Fitch: Fed Funds rate to reach 3.5% to 4% by 2020

Commenting on the Fitch Ratings' report titled: "Unnatural Real Interest Rates", "With the Fed having now achieved its inflation and employment objectives, becoming more focused on the risk of labour market tightening and starting to discuss the unwinding of its balance sheet, we expect interest rate normalisation will take place by 2020 and that the Fed Funds rate will reach 3.5% to 4%," said Brian Coulton, Chief Economist at Fitch. 

Key highlights:

  • This estimate is above the Fed's current "DOTS" projection for the long term and substantially higher than current financial market expectations for US rates in three years' time.

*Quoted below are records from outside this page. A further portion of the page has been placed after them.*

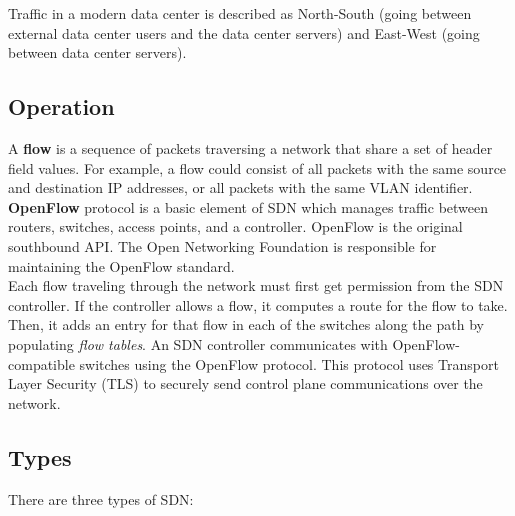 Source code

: \note Traffic in a modern data center is described as North-South (going between external data center users and the data center servers) and East-West (going between data center servers).\\

\subsection{Operation}

A \textbf{flow} is a sequence of packets traversing a network that share a set of header field values. For example, a flow could consist of all packets with the same source and destination IP addresses, or all packets with the same VLAN identifier.\\

\textbf{OpenFlow} protocol is a basic element of SDN which manages traffic between routers, switches, access points, and a controller. OpenFlow is the original southbound API. The Open Networking Foundation is responsible for maintaining the OpenFlow standard.\\

Each flow traveling through the network must first get permission from the SDN controller. If the controller allows a flow, it computes a route for the flow to take. Then, it adds an entry for that flow in each of the switches along the path by populating \emph{flow tables}. An SDN controller communicates with OpenFlow-compatible switches using the OpenFlow protocol. This protocol uses Transport Layer Security (TLS) to securely send control plane communications over the network.

\subsection{Types}

There are three types of SDN:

It would also imply a sizeable upward shift in bond yields to the 4% to 5% range as long-term expectations for the Fed Funds rate adjust
  • The fall in US real interest rates (i.e. nominal rates adjusted for inflation) has been one of the most striking macroeconomic trends over the last decade or so and has gone well beyond what can reasonably be explained by shifts in economic growth or inflation performance
  • Fitch's assessment of US potential real GDP growth is around 2%, which would imply a real Fed Funds rate of 2% or slightly below. Given the Fed's inflation target of 2%, this would imply a nominal Fed Funds rate of 3.5% to 4.0% once the current cycle has ended and rates have normalised.